_PROVIDED RECORDS_

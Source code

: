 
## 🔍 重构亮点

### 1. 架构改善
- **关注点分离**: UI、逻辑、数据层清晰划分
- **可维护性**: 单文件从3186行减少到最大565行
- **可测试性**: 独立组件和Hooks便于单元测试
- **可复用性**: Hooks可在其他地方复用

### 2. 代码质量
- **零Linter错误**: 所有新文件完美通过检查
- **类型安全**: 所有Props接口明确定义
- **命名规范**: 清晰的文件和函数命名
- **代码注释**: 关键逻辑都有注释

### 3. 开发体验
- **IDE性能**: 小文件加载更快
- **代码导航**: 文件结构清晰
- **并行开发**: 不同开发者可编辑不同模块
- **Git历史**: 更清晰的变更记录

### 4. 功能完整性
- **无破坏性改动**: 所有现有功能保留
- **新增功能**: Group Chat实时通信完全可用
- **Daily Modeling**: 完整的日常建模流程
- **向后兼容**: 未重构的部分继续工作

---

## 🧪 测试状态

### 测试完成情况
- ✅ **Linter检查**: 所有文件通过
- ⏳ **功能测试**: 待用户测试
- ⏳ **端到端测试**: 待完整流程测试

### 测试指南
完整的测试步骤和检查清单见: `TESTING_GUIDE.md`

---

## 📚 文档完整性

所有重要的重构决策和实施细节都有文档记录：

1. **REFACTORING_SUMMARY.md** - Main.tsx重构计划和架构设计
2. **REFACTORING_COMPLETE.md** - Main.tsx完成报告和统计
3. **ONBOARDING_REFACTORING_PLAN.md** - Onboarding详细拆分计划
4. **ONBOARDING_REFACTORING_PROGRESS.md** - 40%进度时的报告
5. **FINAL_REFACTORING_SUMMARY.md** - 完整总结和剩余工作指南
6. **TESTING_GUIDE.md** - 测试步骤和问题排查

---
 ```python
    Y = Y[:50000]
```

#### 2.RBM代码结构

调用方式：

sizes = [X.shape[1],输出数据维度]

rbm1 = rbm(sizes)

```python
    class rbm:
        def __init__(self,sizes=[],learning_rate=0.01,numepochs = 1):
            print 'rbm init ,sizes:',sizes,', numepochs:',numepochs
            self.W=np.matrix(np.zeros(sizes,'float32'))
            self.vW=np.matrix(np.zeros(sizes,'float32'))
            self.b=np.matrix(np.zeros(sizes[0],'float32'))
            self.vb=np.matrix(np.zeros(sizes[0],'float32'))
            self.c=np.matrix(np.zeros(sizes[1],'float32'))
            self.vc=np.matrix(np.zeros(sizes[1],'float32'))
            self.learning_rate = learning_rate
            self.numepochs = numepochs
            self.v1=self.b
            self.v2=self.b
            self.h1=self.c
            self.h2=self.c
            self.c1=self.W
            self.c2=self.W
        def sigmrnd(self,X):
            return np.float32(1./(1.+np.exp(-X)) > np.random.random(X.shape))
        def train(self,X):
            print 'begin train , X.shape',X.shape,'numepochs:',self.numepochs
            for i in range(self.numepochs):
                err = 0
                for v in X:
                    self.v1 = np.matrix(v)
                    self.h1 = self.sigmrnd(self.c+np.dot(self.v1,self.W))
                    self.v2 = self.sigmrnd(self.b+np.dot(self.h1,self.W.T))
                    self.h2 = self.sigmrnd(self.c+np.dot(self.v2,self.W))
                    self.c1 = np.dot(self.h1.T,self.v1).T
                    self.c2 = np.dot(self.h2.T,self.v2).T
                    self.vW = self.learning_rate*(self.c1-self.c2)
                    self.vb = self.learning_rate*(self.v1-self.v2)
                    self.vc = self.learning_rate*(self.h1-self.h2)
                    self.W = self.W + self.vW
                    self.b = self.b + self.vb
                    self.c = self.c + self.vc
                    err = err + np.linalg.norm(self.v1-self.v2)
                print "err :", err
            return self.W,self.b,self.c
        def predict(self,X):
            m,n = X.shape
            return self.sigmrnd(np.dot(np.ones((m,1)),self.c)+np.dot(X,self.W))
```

_WORK TASK_
The complete material must be repeated exactly.

_EXERCISE RESPONSE_
Source code

: 
## 🔍 重构亮点

### 1. 架构改善
- **关注点分离**: UI、逻辑、数据层清晰划分
- **可维护性**: 单文件从3186行减少到最大565行
- **可测试性**: 独立组件和Hooks便于单元测试
- **可复用性**: Hooks可在其他地方复用

### 2. 代码质量
- **零Linter错误**: 所有新文件完美通过检查
- **类型安全**: 所有Props接口明确定义
- **命名规范**: 清晰的文件和函数命名
- **代码注释**: 关键逻辑都有注释

### 3. 开发体验
- **IDE性能**: 小文件加载更快
- **代码导航**: 文件结构清晰
- **并行开发**: 不同开发者可编辑不同模块
- **Git历史**: 更清晰的变更记录

### 4. 功能完整性
- **无破坏性改动**: 所有现有功能保留
- **新增功能**: Group Chat实时通信完全可用
- **Daily Modeling**: 完整的日常建模流程
- **向后兼容**: 未重构的部分继续工作

---

## 🧪 测试状态

### 测试完成情况
- ✅ **Linter检查**: 所有文件通过
- ⏳ **功能测试**: 待用户测试
- ⏳ **端到端测试**: 待完整流程测试

### 测试指南
完整的测试步骤和检查清单见: `TESTING_GUIDE.md`

---

## 📚 文档完整性

所有重要的重构决策和实施细节都有文档记录：

1. **REFACTORING_SUMMARY.md** - Main.tsx重构计划和架构设计
2. **REFACTORING_COMPLETE.md** - Main.tsx完成报告和统计
3. **ONBOARDING_REFACTORING_PLAN.md** - Onboarding详细拆分计划
4. **ONBOARDING_REFACTORING_PROGRESS.md** - 40%进度时的报告
5. **FINAL_REFACTORING_SUMMARY.md** - 完整总结和剩余工作指南
6. **TESTING_GUIDE.md** - 测试步骤和问题排查

---
 ```python
    Y = Y[:50000]
```

#### 2.RBM代码结构

调用方式：

sizes = [X.shape[1],输出数据维度]

rbm1 = rbm(sizes)

```python
    class rbm:
        def __init__(self,sizes=[],learning_rate=0.01,numepochs = 1):
            print 'rbm init ,sizes:',sizes,', numepochs:',numepochs
            self.W=np.matrix(np.zeros(sizes,'float32'))
            self.vW=np.matrix(np.zeros(sizes,'float32'))
            self.b=np.matrix(np.zeros(sizes[0],'float32'))
            self.vb=np.matrix(np.zeros(sizes[0],'float32'))
            self.c=np.matrix(np.zeros(sizes[1],'float32'))
            self.vc=np.matrix(np.zeros(sizes[1],'float32'))
            self.learning_rate = learning_rate
            self.numepochs = numepochs
            self.v1=self.b
            self.v2=self.b
            self.h1=self.c
            self.h2=self.c
            self.c1=self.W
            self.c2=self.W
        def sigmrnd(self,X):
            return np.float32(1./(1.+np.exp(-X)) > np.random.random(X.shape))
        def train(self,X):
            print 'begin train , X.shape',X.shape,'numepochs:',self.numepochs
            for i in range(self.numepochs):
                err = 0
                for v in X:
                    self.v1 = np.matrix(v)
                    self.h1 = self.sigmrnd(self.c+np.dot(self.v1,self.W))
                    self.v2 = self.sigmrnd(self.b+np.dot(self.h1,self.W.T))
                    self.h2 = self.sigmrnd(self.c+np.dot(self.v2,self.W))
                    self.c1 = np.dot(self.h1.T,self.v1).T
                    self.c2 = np.dot(self.h2.T,self.v2).T
                    self.vW = self.learning_rate*(self.c1-self.c2)
                    self.vb = self.learning_rate*(self.v1-self.v2)
                    self.vc = self.learning_rate*(self.h1-self.h2)
                    self.W = self.W + self.vW
                    self.b = self.b + self.vb
                    self.c = self.c + self.vc
                    err = err + np.linalg.norm(self.v1-self.v2)
                print "err :", err
            return self.W,self.b,self.c
        def predict(self,X):
            m,n = X.shape
            return self.sigmrnd(np.dot(np.ones((m,1)),self.c)+np.dot(X,self.W))
```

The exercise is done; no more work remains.